* [About this task]:
Using the records below, repeat exactly the lines from the one holding "Social network perspective" through the one holding "link prediction, compression)", both ends included, and no others.

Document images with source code
↓

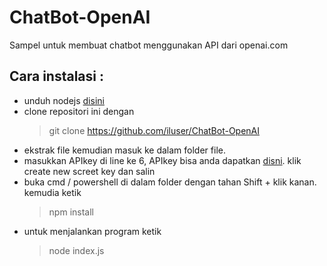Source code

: # ChatBot-OpenAI
Sampel untuk membuat chatbot menggunakan API dari openai.com

## Cara instalasi :
- unduh nodejs [disini](https://nodejs.org/en/download/)
- clone repositori ini dengan 
  > git clone https://github.com/iluser/ChatBot-OpenAI
- ekstrak file kemudian masuk ke dalam folder file.
- masukkan APIkey di line ke 6, APIkey bisa anda dapatkan [disni](https://beta.openai.com/docs/quickstart/build-your-application). klik create new screet key dan salin
- buka cmd / powershell di dalam folder dengan tahan Shift + klik kanan. kemudia ketik
  > npm install
- untuk menjalankan program ketik
  > node index.js
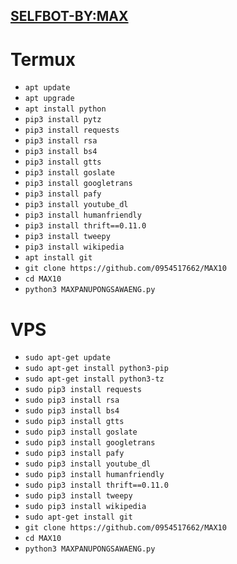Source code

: ## [SELFBOT-BY:MAX](http://line.me/ti/p/~max_pv)

# Termux
- `apt update`
- `apt upgrade`
- `apt install python`
- `pip3 install pytz`
- `pip3 install requests`
- `pip3 install rsa`
- `pip3 install bs4`
- `pip3 install gtts `
- `pip3 install goslate`
- `pip3 install googletrans`
- `pip3 install pafy`
- `pip3 install youtube_dl`
- `pip3 install humanfriendly`
- `pip3 install thrift==0.11.0`
- `pip3 install tweepy`
- `pip3 install wikipedia`
- `apt install git`
- `git clone https://github.com/0954517662/MAX10`
- `cd MAX10`
- `python3 MAXPANUPONGSAWAENG.py`

# VPS
- `sudo apt-get update`
- `sudo apt-get install python3-pip`
- `sudo apt-get install python3-tz`
- `sudo pip3 install requests`
- `sudo pip3 install rsa`
- `sudo pip3 install bs4`
- `sudo pip3 install gtts`
- `sudo pip3 install goslate`
- `sudo pip3 install googletrans`
- `sudo pip3 install pafy`
- `sudo pip3 install youtube_dl` 
- `sudo pip3 install humanfriendly`
- `sudo pip3 install thrift==0.11.0`
- `sudo pip3 install tweepy`
- `sudo pip3 install wikipedia`
- `sudo apt-get install git`
- `git clone https://github.com/0954517662/MAX10`
- `cd MAX10`
- `python3 MAXPANUPONGSAWAENG.py`
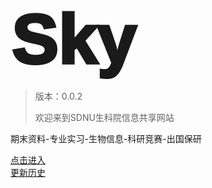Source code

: <!-- _coverpage.md -->
<style>
.title {
    font-weight: 1000;
    font-size: 7rem;
    font-family: 'Arial';
}
</style>

<div class="title">Sky</div>


> 版本：0.0.2
> 
> 欢迎来到SDNU生科院信息共享网站

期末资料-专业实习-生物信息-科研竞赛-出国保研

[点击进入](README.md)   
[更新历史](changelog.md)
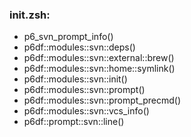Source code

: ### init.zsh:
- p6_svn_prompt_info()
- p6df::modules::svn::deps()
- p6df::modules::svn::external::brew()
- p6df::modules::svn::home::symlink()
- p6df::modules::svn::init()
- p6df::modules::svn::prompt()
- p6df::modules::svn::prompt_precmd()
- p6df::modules::svn::vcs_info()
- p6df::prompt::svn::line()

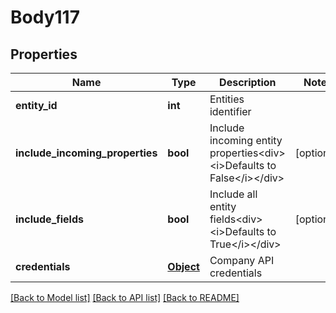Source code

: # Body117

## Properties
Name | Type | Description | Notes
------------ | ------------- | ------------- | -------------
**entity_id** | **int** | Entities identifier | 
**include_incoming_properties** | **bool** | Include incoming entity properties&lt;div&gt;&lt;i&gt;Defaults to False&lt;/i&gt;&lt;/div&gt; | [optional] 
**include_fields** | **bool** | Include all entity fields&lt;div&gt;&lt;i&gt;Defaults to True&lt;/i&gt;&lt;/div&gt; | [optional] 
**credentials** | [**Object**](Object.md) | Company API credentials | 

[[Back to Model list]](../README.md#documentation-for-models) [[Back to API list]](../README.md#documentation-for-api-endpoints) [[Back to README]](../README.md)

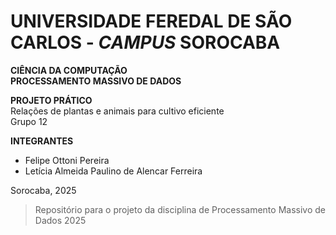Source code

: # UNIVERSIDADE FEREDAL DE SÃO CARLOS - *CAMPUS* SOROCABA <br>
**CIÊNCIA DA COMPUTAÇÃO** <br>
**PROCESSAMENTO MASSIVO DE DADOS** <br>

**PROJETO PRÁTICO** <br>
Relações de plantas e animais para cultivo eficiente <br>
Grupo 12 <br> 

**INTEGRANTES** <br>
- Felipe Ottoni Pereira
- Letícia Almeida Paulino de Alencar Ferreira

Sorocaba, 2025
> Repositório para o projeto da disciplina de Processamento Massivo de Dados 2025
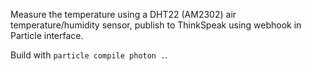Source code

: Measure the temperature using a DHT22 (AM2302) air temperature/humidity sensor, publish to ThinkSpeak using webhook in Particle interface.

Build with `particle compile photon .`.

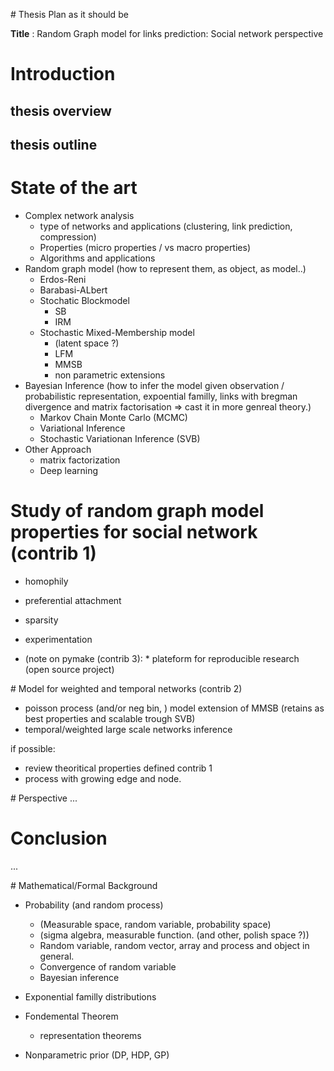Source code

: # Thesis Plan as it should be

**Title** : Random Graph model for links prediction: Social network perspective



# Introduction
## thesis overview

## thesis outline


# State of the art

* Complex network analysis
    * type of networks and applications (clustering, link prediction, compression) 
    * Properties (micro properties / vs macro properties)
    * Algorithms and applications
* Random graph model (how to represent them, as object, as model..)
    * Erdos-Reni
    * Barabasi-ALbert
    * Stochatic Blockmodel
        * SB
        * IRM
    * Stochastic Mixed-Membership model
        * (latent space ?)
        * LFM
        * MMSB
        * non parametric extensions
* Bayesian Inference (how to infer the model given observation / probabilistic representation, expoential familly, links with bregman divergence and matrix factorisation =>  cast it in more genreal theory.)
    * Markov Chain Monte Carlo (MCMC)
    * Variational Inference
    * Stochastic Variationan Inference (SVB)
* Other Approach
    * matrix factorization
    * Deep learning



# Study of random graph model properties for social network (contrib 1)

* homophily
* preferential attachment
* sparsity
* experimentation

* (note on pymake (contrib 3): * plateform for reproducible research (open source project)

<!-- reproduce experiment for sampled mask 10 zeros for each edges -->


# Model for weighted and temporal networks (contrib 2)

* poisson process (and/or neg bin, ) model extension of MMSB (retains as best properties and scalable trough SVB)
* temporal/weighted large scale networks inference

if possible:

* review theoritical properties defined contrib 1
* process with growing edge and node.



# Perspective
...

# Conclusion
...

# Mathematical/Formal Background

* Probability (and random process)

    * (Measurable space, random variable, probability space)
    * (sigma algebra, measurable function. (and other, polish space ?))
    * Random variable, random vector, array and process and object in general.
    * Convergence of random variable
    * Bayesian inference
* Exponential familly distributions
* Fondemental Theorem
    * representation theorems
* Nonparametric prior (DP, HDP, GP)

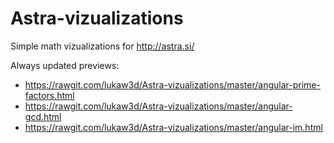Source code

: Astra-vizualizations
====================

Simple math vizualizations for http://astra.si/

Always updated previews:

* https://rawgit.com/lukaw3d/Astra-vizualizations/master/angular-prime-factors.html
* https://rawgit.com/lukaw3d/Astra-vizualizations/master/angular-gcd.html
* https://rawgit.com/lukaw3d/Astra-vizualizations/master/angular-im.html
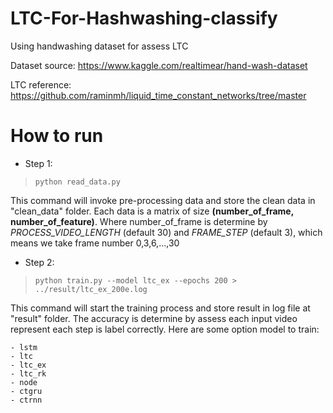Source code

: # LTC-For-Hashwashing-classify
Using handwashing dataset for assess LTC

Dataset source: https://www.kaggle.com/realtimear/hand-wash-dataset

LTC reference: https://github.com/raminmh/liquid_time_constant_networks/tree/master

# How to run
- Step 1: 

> `python read_data.py`

This command will invoke pre-processing data and store the clean data in "clean_data" folder. Each data is a matrix of size **(number_of_frame, number_of_feature)**. Where number_of_frame is determine by *PROCESS_VIDEO_LENGTH* (default 30) and *FRAME_STEP* (default 3), which means we take frame number 0,3,6,...,30 

- Step 2:

> `python train.py --model ltc_ex --epochs 200 > ../result/ltc_ex_200e.log`

This command will start the training process and store result in log file at "result" folder. The accuracy is determine by assess each input video represent each step is label correctly. Here are some option model to train:

    - lstm
    - ltc
    - ltc_ex
    - ltc_rk
    - node
    - ctgru
    - ctrnn
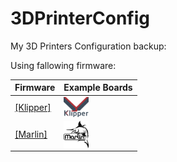 # 3DPrinterConfig
My 3D Printers Configuration backup:

Using fallowing firmware:

 Firmware|Example Boards
  --------|------
  [[Klipper]](https://www.klipper3d.org/) | <img align="left" width=40 src="docs/images/klipper-logo-small.png" />
  [[Marlin]](https://marlinfw.org/) | <img align="left" width=40 src="docs/images/marlin-logo-small.png" />
  
  
 






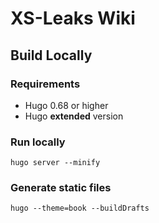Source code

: # XS-Leaks Wiki

## Build Locally

### Requirements

- Hugo 0.68 or higher
- Hugo **extended** version

### Run locally

`hugo server --minify`

### Generate static files

`hugo --theme=book --buildDrafts`
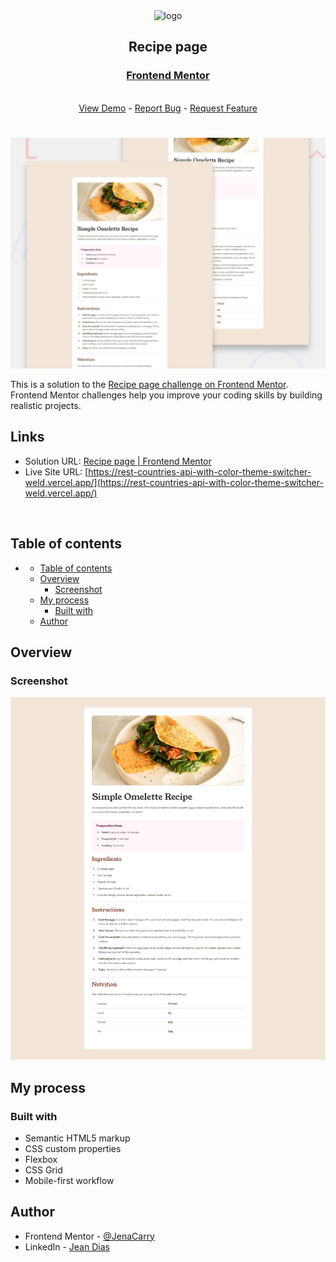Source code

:<div align="center">

  <img src="https://www.frontendmentor.io/static/images/logo-mobile.svg" alt="logo" width="60" height="auto">

  <h2>Recipe page</h2>

  <h3>
    <a href="https://www.frontendmentor.io/solutions/rest-countries-api-with-color-theme-switcher-2eiA_NNDs-">
      <strong>Frontend Mentor</strong>
    </a>
  </h3>

  <br>

  <div align="center">
    <a href="https://rest-countries-api-with-color-theme-switcher-weld.vercel.app/">View Demo</a>
    -
    <a href="https://github.com/JenaCarry/rest-countries-api-with-color-theme-switcher/issues">Report Bug</a>
    -
    <a href="https://github.com/JenaCarry/rest-countries-api-with-color-theme-switcher/pulls">Request Feature</a>
  </div>

</div>

#

<div align="center">

![](./assets/images/preview.jpg)

</div>

This is a solution to the [Recipe page challenge on Frontend Mentor](https://www.frontendmentor.io/challenges/recipe-page-KiTsR8QQKm). Frontend Mentor challenges help you improve your coding skills by building realistic projects.

<h2>Links</h2>

-   Solution URL: [Recipe page | Frontend Mentor](https://www.frontendmentor.io/solutions/rest-countries-api-with-color-theme-switcher-2eiA_NNDs-)
-   Live Site URL: [https://rest-countries-api-with-color-theme-switcher-weld.vercel.app/](https://rest-countries-api-with-color-theme-switcher-weld.vercel.app/)

<br>

## Table of contents

- [](#)
  - [Table of contents](#table-of-contents)
  - [Overview](#overview)
    - [Screenshot](#screenshot)
  - [My process](#my-process)
    - [Built with](#built-with)
  - [Author](#author)

## Overview

### Screenshot

![](./assets/images/screenshot.png)

## My process

### Built with

-   Semantic HTML5 markup
-   CSS custom properties
-   Flexbox
-   CSS Grid
-   Mobile-first workflow

## Author

-   Frontend Mentor - [@JenaCarry](https://www.frontendmentor.io/profile/JenaCarry)
-   LinkedIn - [Jean Dias](https://www.linkedin.com/in/jean-dias-0900a1260/)
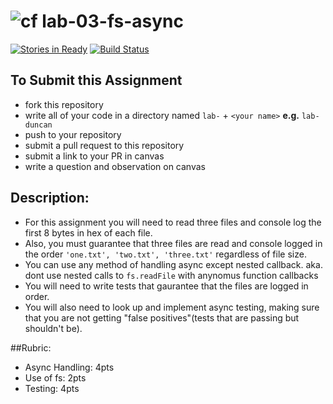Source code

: ![cf](https://i.imgur.com/7v5ASc8.png) lab-03-fs-async
======

[![Stories in Ready](https://badge.waffle.io/codefellows/seattle-javascript-401n1.svg?label=ready&title=Ready)](http://waffle.io/codefellows/seattle-javascript-401n1) [![Build Status](https://travis-ci.org/codefellows-seattle-javascript-401n1/lab-03-fs-async.svg?branch=master)](https://travis-ci.org/codefellows-seattle-javascript-401n1/lab-03-fs-async)

## To Submit this Assignment
  * fork this repository
  * write all of your code in a directory named `lab-` + `<your name>` **e.g.** `lab-duncan`
  * push to your repository
  * submit a pull request to this repository
  * submit a link to your PR in canvas
  * write a question and observation on canvas

## Description:
* For this assignment you will need to read three files and console log the first 8 bytes in hex of each file.  
* Also, you must guarantee that three files are read and console logged in the order `'one.txt', 'two.txt', 'three.txt'` regardless of file size. 
* You can use any method of handling async except nested callback. aka. dont use nested calls to `fs.readFile` with anynomus function callbacks
* You will need to write tests that gaurantee that the files are logged in order.
* You will also need to look up and implement async testing, making sure that you are not getting "false positives"(tests that are passing but shouldn't be). 
 
##Rubric:
  * Async Handling: 4pts
  * Use of fs: 2pts
  * Testing: 4pts
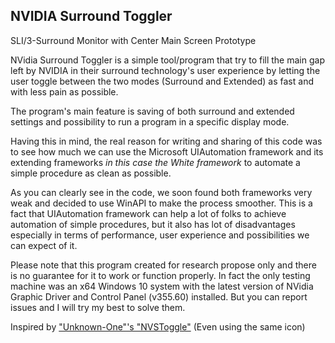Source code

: ## NVIDIA Surround Toggler
SLI/3-Surround Monitor with Center Main Screen Prototype

NVidia Surround Toggler is a simple tool/program that try to fill the main gap left by NVIDIA in their surround technology's user experience by letting the user toggle between the two modes (Surround and Extended) as fast and with less pain as possible.

The program's main feature is saving of both surround and extended settings and possibility to run a program in a specific display mode.

Having this in mind, the real reason for writing and sharing of this code was to see how much we can use the Microsoft UIAutomation framework and its extending frameworks _in this case the White framework_ to automate a simple procedure as clean as possible.

As you can clearly see in the code, we soon found both frameworks very weak and decided to use WinAPI to make the process smoother. This is a fact that UIAutomation framework can help a lot of folks to achieve automation of simple procedures, but it also has lot of disadvantages especially in terms of performance, user experience and possibilities we can expect of it.


Please note that this program created for research propose only and there is no guarantee for it to work or function properly. In fact the only testing machine was an x64 Windows 10 system with the latest version of NVidia Graphic Driver and Control Panel (v355.60) installed. But you can report issues and I will try my best to solve them.


Inspired by <a href="http://hardforum.com/showthread.php?t=1590030">"Unknown-One"'s "NVSToggle"</a> (Even using the same icon)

↑

* [Your response]:
**Title** : Random Graph model for links prediction: Social network perspective



# Introduction
## thesis overview

## thesis outline


# State of the art

* Complex network analysis
    * type of networks and applications (clustering, link prediction, compression) 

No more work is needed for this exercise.